• _Work to complete_: Beginning with the line that holds "### Day 2 Report" in the data below, give again every line through the one that holds "This album, which", exactly as written.

• _Exercise materials_:

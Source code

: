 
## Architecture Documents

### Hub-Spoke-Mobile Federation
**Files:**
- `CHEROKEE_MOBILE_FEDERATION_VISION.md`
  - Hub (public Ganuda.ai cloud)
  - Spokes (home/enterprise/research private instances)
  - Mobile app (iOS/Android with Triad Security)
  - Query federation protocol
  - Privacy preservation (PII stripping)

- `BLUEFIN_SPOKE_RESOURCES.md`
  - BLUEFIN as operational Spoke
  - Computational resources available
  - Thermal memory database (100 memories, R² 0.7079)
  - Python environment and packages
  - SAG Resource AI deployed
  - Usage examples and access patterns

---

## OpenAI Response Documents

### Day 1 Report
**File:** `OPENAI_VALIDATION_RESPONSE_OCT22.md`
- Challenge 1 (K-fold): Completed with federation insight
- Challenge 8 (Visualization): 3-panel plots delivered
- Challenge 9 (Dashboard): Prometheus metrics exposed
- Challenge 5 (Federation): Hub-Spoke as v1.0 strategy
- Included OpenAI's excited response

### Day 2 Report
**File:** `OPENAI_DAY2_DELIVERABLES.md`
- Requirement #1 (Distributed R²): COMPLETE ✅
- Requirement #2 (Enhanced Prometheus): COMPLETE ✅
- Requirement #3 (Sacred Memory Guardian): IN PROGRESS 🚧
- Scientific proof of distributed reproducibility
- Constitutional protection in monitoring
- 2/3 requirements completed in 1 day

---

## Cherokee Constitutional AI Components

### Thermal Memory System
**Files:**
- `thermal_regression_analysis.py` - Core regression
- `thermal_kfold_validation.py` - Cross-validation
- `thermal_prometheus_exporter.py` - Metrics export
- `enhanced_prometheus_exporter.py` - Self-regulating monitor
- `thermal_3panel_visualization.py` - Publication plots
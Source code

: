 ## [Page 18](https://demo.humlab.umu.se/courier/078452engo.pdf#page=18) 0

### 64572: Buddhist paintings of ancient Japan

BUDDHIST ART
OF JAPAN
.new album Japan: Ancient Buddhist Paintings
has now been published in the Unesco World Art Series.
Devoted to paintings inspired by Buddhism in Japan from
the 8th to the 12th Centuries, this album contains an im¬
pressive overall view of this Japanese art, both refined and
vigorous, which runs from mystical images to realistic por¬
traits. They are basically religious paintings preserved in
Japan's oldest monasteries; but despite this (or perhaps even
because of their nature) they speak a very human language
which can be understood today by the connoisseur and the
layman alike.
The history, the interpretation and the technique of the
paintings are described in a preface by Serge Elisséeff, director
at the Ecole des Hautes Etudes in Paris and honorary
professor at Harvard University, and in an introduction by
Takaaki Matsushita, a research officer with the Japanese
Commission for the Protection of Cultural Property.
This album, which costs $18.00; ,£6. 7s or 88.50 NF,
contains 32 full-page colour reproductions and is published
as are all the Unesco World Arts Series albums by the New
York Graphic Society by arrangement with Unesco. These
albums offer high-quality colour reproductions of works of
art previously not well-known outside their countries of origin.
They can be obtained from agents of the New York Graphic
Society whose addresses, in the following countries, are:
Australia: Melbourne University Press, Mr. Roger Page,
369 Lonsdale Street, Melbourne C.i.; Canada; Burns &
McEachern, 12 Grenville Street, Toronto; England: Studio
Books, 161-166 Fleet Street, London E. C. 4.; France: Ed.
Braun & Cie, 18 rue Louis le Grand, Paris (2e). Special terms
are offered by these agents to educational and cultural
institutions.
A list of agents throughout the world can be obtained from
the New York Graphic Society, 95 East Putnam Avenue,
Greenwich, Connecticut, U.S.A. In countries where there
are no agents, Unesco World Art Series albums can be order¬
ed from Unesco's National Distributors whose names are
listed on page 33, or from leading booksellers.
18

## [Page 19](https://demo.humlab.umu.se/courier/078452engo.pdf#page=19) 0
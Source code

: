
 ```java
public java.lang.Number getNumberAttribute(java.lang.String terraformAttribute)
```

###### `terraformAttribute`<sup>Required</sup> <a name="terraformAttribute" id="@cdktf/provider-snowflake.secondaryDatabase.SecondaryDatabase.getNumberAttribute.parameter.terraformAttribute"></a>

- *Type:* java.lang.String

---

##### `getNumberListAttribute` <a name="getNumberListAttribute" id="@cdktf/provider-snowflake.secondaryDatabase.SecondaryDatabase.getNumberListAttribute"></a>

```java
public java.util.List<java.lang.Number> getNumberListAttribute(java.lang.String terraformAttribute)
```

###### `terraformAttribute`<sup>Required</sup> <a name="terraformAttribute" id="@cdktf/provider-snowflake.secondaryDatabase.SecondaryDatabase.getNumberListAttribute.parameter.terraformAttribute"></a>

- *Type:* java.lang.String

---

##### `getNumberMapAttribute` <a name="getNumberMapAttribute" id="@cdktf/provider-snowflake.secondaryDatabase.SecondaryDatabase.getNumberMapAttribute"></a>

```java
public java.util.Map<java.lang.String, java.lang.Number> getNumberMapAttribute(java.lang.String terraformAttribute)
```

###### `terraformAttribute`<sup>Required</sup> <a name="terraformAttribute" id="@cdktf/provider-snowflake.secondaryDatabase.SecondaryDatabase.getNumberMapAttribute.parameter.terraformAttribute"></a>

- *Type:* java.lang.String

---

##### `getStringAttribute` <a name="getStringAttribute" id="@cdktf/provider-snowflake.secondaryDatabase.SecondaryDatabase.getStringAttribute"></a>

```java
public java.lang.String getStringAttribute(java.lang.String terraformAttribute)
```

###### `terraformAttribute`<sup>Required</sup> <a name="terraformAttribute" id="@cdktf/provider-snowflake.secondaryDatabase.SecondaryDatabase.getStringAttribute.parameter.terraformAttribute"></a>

• _Your response_:
### Day 2 Report
**File:** `OPENAI_DAY2_DELIVERABLES.md`
- Requirement #1 (Distributed R²): COMPLETE ✅
- Requirement #2 (Enhanced Prometheus): COMPLETE ✅
- Requirement #3 (Sacred Memory Guardian): IN PROGRESS 🚧
- Scientific proof of distributed reproducibility
- Constitutional protection in monitoring
- 2/3 requirements completed in 1 day

---

## Cherokee Constitutional AI Components

### Thermal Memory System
**Files:**
- `thermal_regression_analysis.py` - Core regression
- `thermal_kfold_validation.py` - Cross-validation
- `thermal_prometheus_exporter.py` - Metrics export
- `enhanced_prometheus_exporter.py` - Self-regulating monitor
- `thermal_3panel_visualization.py` - Publication plots
Source code

: ## [Page 18](https://demo.humlab.umu.se/courier/078452engo.pdf#page=18) 0

### 64572: Buddhist paintings of ancient Japan

BUDDHIST ART
OF JAPAN
.new album Japan: Ancient Buddhist Paintings
has now been published in the Unesco World Art Series.
Devoted to paintings inspired by Buddhism in Japan from
the 8th to the 12th Centuries, this album contains an im¬
pressive overall view of this Japanese art, both refined and
vigorous, which runs from mystical images to realistic por¬
traits. They are basically religious paintings preserved in
Japan's oldest monasteries; but despite this (or perhaps even
because of their nature) they speak a very human language
which can be understood today by the connoisseur and the
layman alike.
The history, the interpretation and the technique of the
paintings are described in a preface by Serge Elisséeff, director
at the Ecole des Hautes Etudes in Paris and honorary
professor at Harvard University, and in an introduction by
Takaaki Matsushita, a research officer with the Japanese
Commission for the Protection of Cultural Property.
This album, which costs $18.00; ,£6. 7s or 88.50 NF,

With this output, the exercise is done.